Entries taken from a collection

[Start of section]

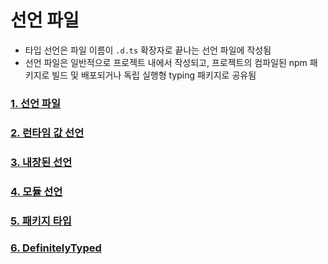 # 선언 파일

- 타입 선언은 파일 이름이 `.d.ts` 확장자로 끝나는 선언 파일에 작성됨
- 선언 파일은 일반적으로 프로젝트 내에서 작성되고, 프로젝트의 컴파일된 npm 패키지로 빌드 및 배포되거나 독립 실행형 typing 패키지로 공유됨

### [1. 선언 파일](./1-선언-파일)

### [2. 런타임 값 선언](./2-런타임-값-선언)

### [3. 내장된 선언](./3-내장된-선언)

### [4. 모듈 선언](./4-모듈-선언)

### [5. 패키지 타입](./5-패키지-타입)

### [6. DefinitelyTyped](./6-DefinitelyTyped)
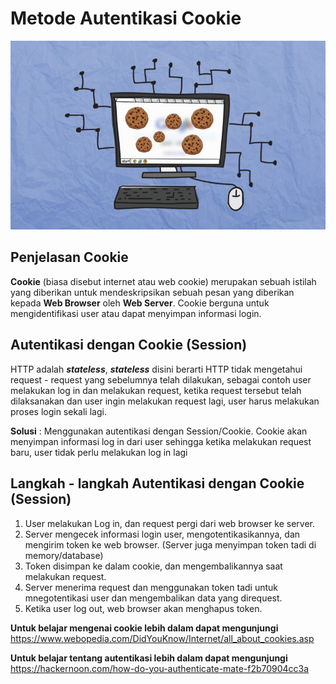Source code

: # Metode Autentikasi Cookie

![metode-autentikasi-cookie.jpg](metode-autentikasi-cookie.jpg)

## Penjelasan Cookie

**Cookie** (biasa disebut internet atau web cookie) merupakan sebuah istilah yang diberikan untuk mendeskripsikan sebuah pesan yang diberikan kepada **Web Browser** oleh **Web Server**. Cookie berguna untuk mengidentifikasi user atau dapat menyimpan informasi login.

## Autentikasi dengan Cookie (Session)

HTTP adalah **_stateless_**, **_stateless_** disini berarti HTTP tidak mengetahui request - request yang sebelumnya telah dilakukan, sebagai contoh user melakukan log in dan melakukan request, ketika request tersebut telah dilaksanakan dan user ingin melakukan request lagi, user harus melakukan proses login sekali lagi.

**Solusi** : Menggunakan autentikasi dengan Session/Cookie. Cookie akan menyimpan informasi log in dari user sehingga ketika melakukan request baru, user tidak perlu melakukan log in lagi

## Langkah - langkah Autentikasi dengan Cookie (Session)

1.  User melakukan Log in, dan request pergi dari web browser ke server.
2.  Server mengecek informasi login user, mengotentikasikannya, dan mengirim token ke web browser. (Server juga menyimpan token tadi di memory/database)
3.  Token disimpan ke dalam cookie, dan mengembalikannya saat melakukan request.
4.  Server menerima request dan menggunakan token tadi untuk mnegotentikasi user dan mengembalikan data yang direquest.
5.  Ketika user log out, web browser akan menghapus token.

**Untuk belajar mengenai cookie lebih dalam dapat mengunjungi** https://www.webopedia.com/DidYouKnow/Internet/all_about_cookies.asp

**Untuk belajar tentang autentikasi lebih dalam dapat mengunjungi** https://hackernoon.com/how-do-you-authenticate-mate-f2b70904cc3a
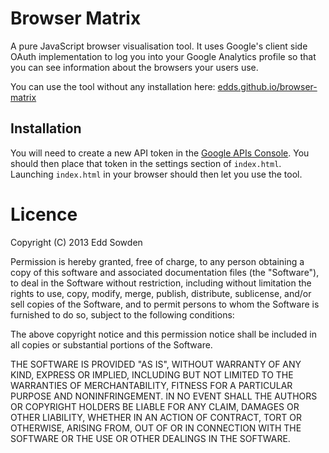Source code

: # Browser Matrix

A pure JavaScript browser visualisation tool. It uses Google's client side
OAuth implementation to log you into your Google Analytics profile so that you
can see information about the browsers your users use.

You can use the tool without any installation here:
[edds.github.io/browser-matrix](http://edds.github.io/browser-matrix)

## Installation

You will need to create a new API token in the [Google APIs Console][1]. You
should then place that token in the settings section of `index.html`. Launching
`index.html` in your browser should then let you use the tool.


[1]: https://code.google.com/apis/console

# Licence

Copyright (C) 2013 Edd Sowden

Permission is hereby granted, free of charge, to any person obtaining a copy of
this software and associated documentation files (the "Software"), to deal in
the Software without restriction, including without limitation the rights to
use, copy, modify, merge, publish, distribute, sublicense, and/or sell copies
of the Software, and to permit persons to whom the Software is furnished to do
so, subject to the following conditions:

The above copyright notice and this permission notice shall be included in all
copies or substantial portions of the Software.

THE SOFTWARE IS PROVIDED "AS IS", WITHOUT WARRANTY OF ANY KIND, EXPRESS OR
IMPLIED, INCLUDING BUT NOT LIMITED TO THE WARRANTIES OF MERCHANTABILITY,
FITNESS FOR A PARTICULAR PURPOSE AND NONINFRINGEMENT. IN NO EVENT SHALL THE
AUTHORS OR COPYRIGHT HOLDERS BE LIABLE FOR ANY CLAIM, DAMAGES OR OTHER
LIABILITY, WHETHER IN AN ACTION OF CONTRACT, TORT OR OTHERWISE, ARISING FROM,
OUT OF OR IN CONNECTION WITH THE SOFTWARE OR THE USE OR OTHER DEALINGS IN THE
SOFTWARE.
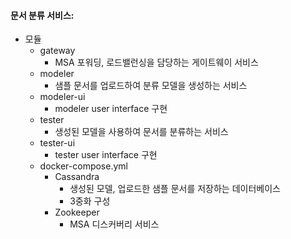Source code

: #### 문서 분류 서비스:
* 모듈
  * gateway
    * MSA 포워딩, 로드밸런싱을 담당하는 게이트웨이 서비스
  * modeler
    * 샘플 문서를 업로드하여 분류 모델을 생성하는 서비스
  * modeler-ui
    * modeler user interface 구현
  * tester
    * 생성된 모델을 사용하여 문서를 분류하는 서비스
  * tester-ui
    * tester user interface 구현
  * docker-compose.yml
    * Cassandra
      * 생성된 모델, 업로드한 샘플 문서를 저장하는 데이터베이스
      * 3중화 구성
    * Zookeeper
      * MSA 디스커버리 서비스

[End of section]

# PROBLEM TO WORK ON
Your task is to return every entry exactly as it was written, with the pictures removed.

# RESULT
 # 선언 파일

- 타입 선언은 파일 이름이 `.d.ts` 확장자로 끝나는 선언 파일에 작성됨
- 선언 파일은 일반적으로 프로젝트 내에서 작성되고, 프로젝트의 컴파일된 npm 패키지로 빌드 및 배포되거나 독립 실행형 typing 패키지로 공유됨

### [1. 선언 파일](./1-선언-파일)

### [2. 런타임 값 선언](./2-런타임-값-선언)

### [3. 내장된 선언](./3-내장된-선언)

### [4. 모듈 선언](./4-모듈-선언)

### [5. 패키지 타입](./5-패키지-타입)

### [6. DefinitelyTyped](./6-DefinitelyTyped)
Source code

: # Metode Autentikasi Cookie

![metode-autentikasi-cookie.jpg](metode-autentikasi-cookie.jpg)

## Penjelasan Cookie

**Cookie** (biasa disebut internet atau web cookie) merupakan sebuah istilah yang diberikan untuk mendeskripsikan sebuah pesan yang diberikan kepada **Web Browser** oleh **Web Server**. Cookie berguna untuk mengidentifikasi user atau dapat menyimpan informasi login.

## Autentikasi dengan Cookie (Session)

HTTP adalah **_stateless_**, **_stateless_** disini berarti HTTP tidak mengetahui request - request yang sebelumnya telah dilakukan, sebagai contoh user melakukan log in dan melakukan request, ketika request tersebut telah dilaksanakan dan user ingin melakukan request lagi, user harus melakukan proses login sekali lagi.

**Solusi** : Menggunakan autentikasi dengan Session/Cookie. Cookie akan menyimpan informasi log in dari user sehingga ketika melakukan request baru, user tidak perlu melakukan log in lagi

## Langkah - langkah Autentikasi dengan Cookie (Session)

1.  User melakukan Log in, dan request pergi dari web browser ke server.
2.  Server mengecek informasi login user, mengotentikasikannya, dan mengirim token ke web browser. (Server juga menyimpan token tadi di memory/database)
3.  Token disimpan ke dalam cookie, dan mengembalikannya saat melakukan request.
4.  Server menerima request dan menggunakan token tadi untuk mnegotentikasi user dan mengembalikan data yang direquest.
5.  Ketika user log out, web browser akan menghapus token.

**Untuk belajar mengenai cookie lebih dalam dapat mengunjungi** https://www.webopedia.com/DidYouKnow/Internet/all_about_cookies.asp

**Untuk belajar tentang autentikasi lebih dalam dapat mengunjungi** https://hackernoon.com/how-do-you-authenticate-mate-f2b70904cc3a
Source code

: # Browser Matrix

A pure JavaScript browser visualisation tool. It uses Google's client side
OAuth implementation to log you into your Google Analytics profile so that you
can see information about the browsers your users use.

You can use the tool without any installation here:
[edds.github.io/browser-matrix](http://edds.github.io/browser-matrix)

## Installation

You will need to create a new API token in the [Google APIs Console][1]. You
should then place that token in the settings section of `index.html`. Launching
`index.html` in your browser should then let you use the tool.


[1]: https://code.google.com/apis/console

# Licence

Copyright (C) 2013 Edd Sowden

Permission is hereby granted, free of charge, to any person obtaining a copy of
this software and associated documentation files (the "Software"), to deal in
the Software without restriction, including without limitation the rights to
use, copy, modify, merge, publish, distribute, sublicense, and/or sell copies
of the Software, and to permit persons to whom the Software is furnished to do
so, subject to the following conditions:

The above copyright notice and this permission notice shall be included in all
copies or substantial portions of the Software.

THE SOFTWARE IS PROVIDED "AS IS", WITHOUT WARRANTY OF ANY KIND, EXPRESS OR
IMPLIED, INCLUDING BUT NOT LIMITED TO THE WARRANTIES OF MERCHANTABILITY,
FITNESS FOR A PARTICULAR PURPOSE AND NONINFRINGEMENT. IN NO EVENT SHALL THE
AUTHORS OR COPYRIGHT HOLDERS BE LIABLE FOR ANY CLAIM, DAMAGES OR OTHER
LIABILITY, WHETHER IN AN ACTION OF CONTRACT, TORT OR OTHERWISE, ARISING FROM,
OUT OF OR IN CONNECTION WITH THE SOFTWARE OR THE USE OR OTHER DEALINGS IN THE
SOFTWARE.
Source code

: #### 문서 분류 서비스:
* 모듈
  * gateway
    * MSA 포워딩, 로드밸런싱을 담당하는 게이트웨이 서비스
  * modeler
    * 샘플 문서를 업로드하여 분류 모델을 생성하는 서비스
  * modeler-ui
    * modeler user interface 구현
  * tester
    * 생성된 모델을 사용하여 문서를 분류하는 서비스
  * tester-ui
    * tester user interface 구현
  * docker-compose.yml
    * Cassandra
      * 생성된 모델, 업로드한 샘플 문서를 저장하는 데이터베이스
      * 3중화 구성
    * Zookeeper
      * MSA 디스커버리 서비스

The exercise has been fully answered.